Siapa saksinya?" kembali Swat Hong menjerit-jerit. "Hong-ji, jangan begitu. Ibumu tidak berdosa, akan tetapi
kita harus. tunduk kepada peraturan dan hukum, anakku.Tenanglah." Ucapan ini keluar dari mulut Liu Bwee yang
menoleh kearah Swat Hong, suaranya lirih dan jelas, namun mengandung kedukaan yang merobek hati. "Liu Bwee,
engkau telah mendengar tuduhan atas dirimu. Apakah pembelaanmu?" terdengar suara hakim tua itu dengan halus dan
lirih seperti biasanya, namun penuh wibawa karena dalam sidang ini, dialah orang yang paling kuasa. "Saya
tidakakan membela diri, hanya seperti dikatakan anakku tadi, agar tidak mendatangkan penasaran, harap suka
disebutkan siapa saksinya dan apa buktinya yang memperkuat tuduhan terhadap diriku," kata Liu Bwee dengan
tenang dan suara halus. Jaksa yang termasuk orang di antara anggauta keluarga raja yang tidak senang kepada Liu
Bwee karena dia dahulupun mengharapkan agar Han Ti Ong memilih anak perempuannya, segera berkata lantang,
"Buktinya? Engkau ditangkap ketika berada di dalam kamar dengan A Kiu, padahal dia bukanlah pelayanmu. Apalagi
yang kalian kerjakan kalau bukan berjinah? Seorang wanita dan seorang laki-laki yang tidak ada hubungan apa-apa
berada di dalam kamar berdua saja! selain itu, perjinahan kalian juga telah ada yang menyaksikan." Wajah Swat
Hong sebentar pucat dan sebentar merah. Tak dapat dia menahan kemarahanya. Ibunya dituduh berjinah dengan
seorang pelayan! "Bohong! itu bukan bukti!! Kalau memang ada yang menyaksikan, hayo siapa yang menyaksikan?"

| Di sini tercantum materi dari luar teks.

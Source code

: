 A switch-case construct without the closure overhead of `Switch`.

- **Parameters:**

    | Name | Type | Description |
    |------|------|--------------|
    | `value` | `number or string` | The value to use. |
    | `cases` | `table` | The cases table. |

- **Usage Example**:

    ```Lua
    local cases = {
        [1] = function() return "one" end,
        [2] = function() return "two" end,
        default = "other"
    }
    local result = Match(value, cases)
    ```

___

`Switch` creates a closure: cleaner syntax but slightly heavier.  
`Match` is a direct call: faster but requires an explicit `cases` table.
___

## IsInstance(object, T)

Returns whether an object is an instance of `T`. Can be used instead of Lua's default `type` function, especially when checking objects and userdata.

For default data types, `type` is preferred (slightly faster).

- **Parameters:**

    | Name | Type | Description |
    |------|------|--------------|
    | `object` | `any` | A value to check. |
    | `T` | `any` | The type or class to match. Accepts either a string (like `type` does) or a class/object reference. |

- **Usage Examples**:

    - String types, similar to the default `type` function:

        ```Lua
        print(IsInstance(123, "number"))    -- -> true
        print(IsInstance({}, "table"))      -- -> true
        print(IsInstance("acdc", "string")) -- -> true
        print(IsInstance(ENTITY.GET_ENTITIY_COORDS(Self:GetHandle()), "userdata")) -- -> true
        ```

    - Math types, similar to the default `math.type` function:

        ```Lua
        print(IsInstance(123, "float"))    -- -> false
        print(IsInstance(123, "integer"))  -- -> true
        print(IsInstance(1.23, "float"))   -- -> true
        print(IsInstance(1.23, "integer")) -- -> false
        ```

teriaknya, tidak memperdulikan cegahan Sin Liong yang masih memegang lengannya karena khawatir kalau-kalau dara
ini mengamuk. "Akulah saksinya!" tiba-tiba terdengar suara kecil merdu dan Han Bu Hong telah bangkit berdiri
dengan sikap menantang. Mulut anak ini tersenyum mengejek dan matanya bersinar-sinar. "Enci Hong, akulah yang
telah melihat ibumu dan pelayan itu di atas ranjang...." "Ssssttt, diam...!" Permaesuri menarik puteranya. Akan
tetapi hakim telah berkata lagi, "Sudah terbukti kesalahan besar yang dilakukan Liu Bwee. Kesalahan paling
besar yang dapat dilakukan oleh seorang wanita..." "Nanti dulu!" Dengan muka pucat sekali Swat Hong memotong
kata-kata hakim. "Tidak adil kalau begini! kita belum mendengar keterangan A Kiu. Hai, A Kiu, aku percaya bahwa
engkau seorang manusia yang menjujur kegagahan, tidak mungkin seorang pria penghuni Pulau Es Seperti engkau
menjatuhkan fitnah sebagai seorang pengecut hina dina. Hayo ceritakan sesungguhnya apa yang terjadi!" Suara
Swat Hong ini nyaring sekali dan muka A Kiu menjadi pucat, kepalanya makin menunduk. Suasana menjadi hening dan
akhirnya terpecah oleh suara Raja, "A Kiu, kau diperkenankan untuk bicara!" Tubuh itu menggigil, muka yang
tampan itu pucat sekali ketika diangkat memandang Raja, kemudian melirik ke arah Liu Bwee yang masih bersikap
tenang dan agung berlutut di sebelahnya. Ketika dia melirik ke arah Swat Hong yang berdiri dengan sikap angkuh
memandang kepadanya, A Kiu mengeluh lirih, kemudian menelungkup dan berkata dengan suara mengandung isak,
"Hamba tidak berdaya... hamba memang berada di kamar itu... tapi... tidak seperti kesaksian Pangeran kecil...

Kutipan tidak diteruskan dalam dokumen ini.